* [HOW TO COMPLETE THIS TASK] Only the number is wanted: tally the lines below that contain the word "DutchGovScope".

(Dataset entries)
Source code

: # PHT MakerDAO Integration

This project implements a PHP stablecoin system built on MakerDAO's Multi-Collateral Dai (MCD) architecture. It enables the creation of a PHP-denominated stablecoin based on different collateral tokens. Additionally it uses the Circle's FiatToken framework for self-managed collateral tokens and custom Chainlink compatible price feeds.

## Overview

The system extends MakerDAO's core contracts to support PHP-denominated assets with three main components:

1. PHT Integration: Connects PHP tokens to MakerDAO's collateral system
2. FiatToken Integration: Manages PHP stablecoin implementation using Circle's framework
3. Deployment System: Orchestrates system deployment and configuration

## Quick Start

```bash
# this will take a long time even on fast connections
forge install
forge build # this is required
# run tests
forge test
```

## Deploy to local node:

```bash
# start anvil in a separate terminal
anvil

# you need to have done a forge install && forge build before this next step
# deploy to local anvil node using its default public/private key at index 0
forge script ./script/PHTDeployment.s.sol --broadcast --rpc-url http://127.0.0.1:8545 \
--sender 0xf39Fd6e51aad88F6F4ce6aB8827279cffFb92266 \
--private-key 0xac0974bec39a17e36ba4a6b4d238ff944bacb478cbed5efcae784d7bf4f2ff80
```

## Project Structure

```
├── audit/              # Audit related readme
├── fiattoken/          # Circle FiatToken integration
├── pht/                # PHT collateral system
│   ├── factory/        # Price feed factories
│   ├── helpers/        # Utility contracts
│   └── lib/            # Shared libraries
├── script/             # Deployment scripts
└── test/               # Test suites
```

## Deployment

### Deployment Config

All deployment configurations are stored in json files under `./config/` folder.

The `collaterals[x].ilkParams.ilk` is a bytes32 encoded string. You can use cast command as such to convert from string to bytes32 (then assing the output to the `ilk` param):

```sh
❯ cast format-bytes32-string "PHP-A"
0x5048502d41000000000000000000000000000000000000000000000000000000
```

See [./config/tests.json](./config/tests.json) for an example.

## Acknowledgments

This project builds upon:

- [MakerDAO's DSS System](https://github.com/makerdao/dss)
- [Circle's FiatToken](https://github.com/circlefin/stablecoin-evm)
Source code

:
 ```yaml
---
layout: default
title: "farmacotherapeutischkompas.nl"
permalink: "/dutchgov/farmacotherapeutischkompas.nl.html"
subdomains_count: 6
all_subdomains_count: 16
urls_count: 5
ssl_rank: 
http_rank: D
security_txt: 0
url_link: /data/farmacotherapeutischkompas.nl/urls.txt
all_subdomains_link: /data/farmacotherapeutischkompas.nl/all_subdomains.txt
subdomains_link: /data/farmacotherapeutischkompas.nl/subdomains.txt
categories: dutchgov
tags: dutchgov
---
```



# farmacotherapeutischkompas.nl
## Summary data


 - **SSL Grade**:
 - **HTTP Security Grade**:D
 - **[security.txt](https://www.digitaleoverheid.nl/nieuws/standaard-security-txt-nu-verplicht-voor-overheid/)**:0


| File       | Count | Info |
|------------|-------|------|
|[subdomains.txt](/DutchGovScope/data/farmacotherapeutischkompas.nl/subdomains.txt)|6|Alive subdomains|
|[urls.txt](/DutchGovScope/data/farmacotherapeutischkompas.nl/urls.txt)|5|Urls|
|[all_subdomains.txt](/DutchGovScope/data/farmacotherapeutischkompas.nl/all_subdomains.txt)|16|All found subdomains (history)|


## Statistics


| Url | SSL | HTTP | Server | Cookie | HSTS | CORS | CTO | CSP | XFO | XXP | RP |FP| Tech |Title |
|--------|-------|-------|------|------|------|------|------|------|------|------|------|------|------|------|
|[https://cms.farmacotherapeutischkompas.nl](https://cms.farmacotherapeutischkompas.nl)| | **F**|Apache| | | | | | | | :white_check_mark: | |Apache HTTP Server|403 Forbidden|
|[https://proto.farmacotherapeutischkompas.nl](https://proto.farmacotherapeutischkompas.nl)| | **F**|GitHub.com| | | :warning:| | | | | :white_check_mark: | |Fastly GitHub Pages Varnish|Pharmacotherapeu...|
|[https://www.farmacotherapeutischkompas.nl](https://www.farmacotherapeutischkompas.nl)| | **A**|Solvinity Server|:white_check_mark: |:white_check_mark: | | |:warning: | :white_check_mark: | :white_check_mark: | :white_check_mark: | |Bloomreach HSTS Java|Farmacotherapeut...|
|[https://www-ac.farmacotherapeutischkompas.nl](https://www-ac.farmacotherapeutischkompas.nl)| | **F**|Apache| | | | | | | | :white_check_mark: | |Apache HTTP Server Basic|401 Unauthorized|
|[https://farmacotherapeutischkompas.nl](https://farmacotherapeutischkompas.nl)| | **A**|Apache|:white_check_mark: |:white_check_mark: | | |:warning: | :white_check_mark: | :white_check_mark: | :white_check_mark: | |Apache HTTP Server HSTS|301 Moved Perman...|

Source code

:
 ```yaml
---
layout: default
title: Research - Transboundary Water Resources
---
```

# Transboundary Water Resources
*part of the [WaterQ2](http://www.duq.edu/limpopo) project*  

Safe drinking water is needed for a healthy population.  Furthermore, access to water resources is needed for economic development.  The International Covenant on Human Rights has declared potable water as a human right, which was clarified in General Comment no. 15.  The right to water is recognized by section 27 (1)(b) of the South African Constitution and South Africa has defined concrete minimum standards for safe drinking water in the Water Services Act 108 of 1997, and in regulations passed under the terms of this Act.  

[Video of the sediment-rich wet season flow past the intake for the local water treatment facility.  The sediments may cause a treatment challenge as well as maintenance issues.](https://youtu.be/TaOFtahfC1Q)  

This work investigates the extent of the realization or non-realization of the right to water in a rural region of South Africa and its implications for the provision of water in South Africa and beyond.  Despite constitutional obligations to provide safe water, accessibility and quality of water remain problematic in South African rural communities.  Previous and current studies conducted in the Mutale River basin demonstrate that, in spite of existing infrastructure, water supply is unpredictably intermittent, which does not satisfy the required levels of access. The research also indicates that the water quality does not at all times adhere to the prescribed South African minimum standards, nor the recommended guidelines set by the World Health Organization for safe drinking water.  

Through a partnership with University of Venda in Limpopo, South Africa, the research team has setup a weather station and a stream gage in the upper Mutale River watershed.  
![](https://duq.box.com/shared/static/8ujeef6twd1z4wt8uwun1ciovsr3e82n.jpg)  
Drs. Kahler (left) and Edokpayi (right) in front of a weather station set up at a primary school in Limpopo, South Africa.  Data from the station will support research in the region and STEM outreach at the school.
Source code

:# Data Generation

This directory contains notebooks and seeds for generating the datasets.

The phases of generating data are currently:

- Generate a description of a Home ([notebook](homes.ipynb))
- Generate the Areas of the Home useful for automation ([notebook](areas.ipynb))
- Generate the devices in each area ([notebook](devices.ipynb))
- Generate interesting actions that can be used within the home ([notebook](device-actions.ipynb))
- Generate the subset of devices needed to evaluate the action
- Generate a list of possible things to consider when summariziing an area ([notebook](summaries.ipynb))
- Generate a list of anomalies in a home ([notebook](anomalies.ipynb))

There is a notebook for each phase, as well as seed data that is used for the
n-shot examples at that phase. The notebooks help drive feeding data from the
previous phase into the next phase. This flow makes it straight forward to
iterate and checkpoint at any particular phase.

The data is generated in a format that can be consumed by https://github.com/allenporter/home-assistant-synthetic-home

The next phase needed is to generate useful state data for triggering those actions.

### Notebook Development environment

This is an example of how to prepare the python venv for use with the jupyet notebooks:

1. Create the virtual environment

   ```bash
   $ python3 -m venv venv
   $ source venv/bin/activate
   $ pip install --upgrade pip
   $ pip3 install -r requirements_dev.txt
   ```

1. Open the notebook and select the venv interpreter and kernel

* [RESPONSE FOR THIS EXERCISE] 3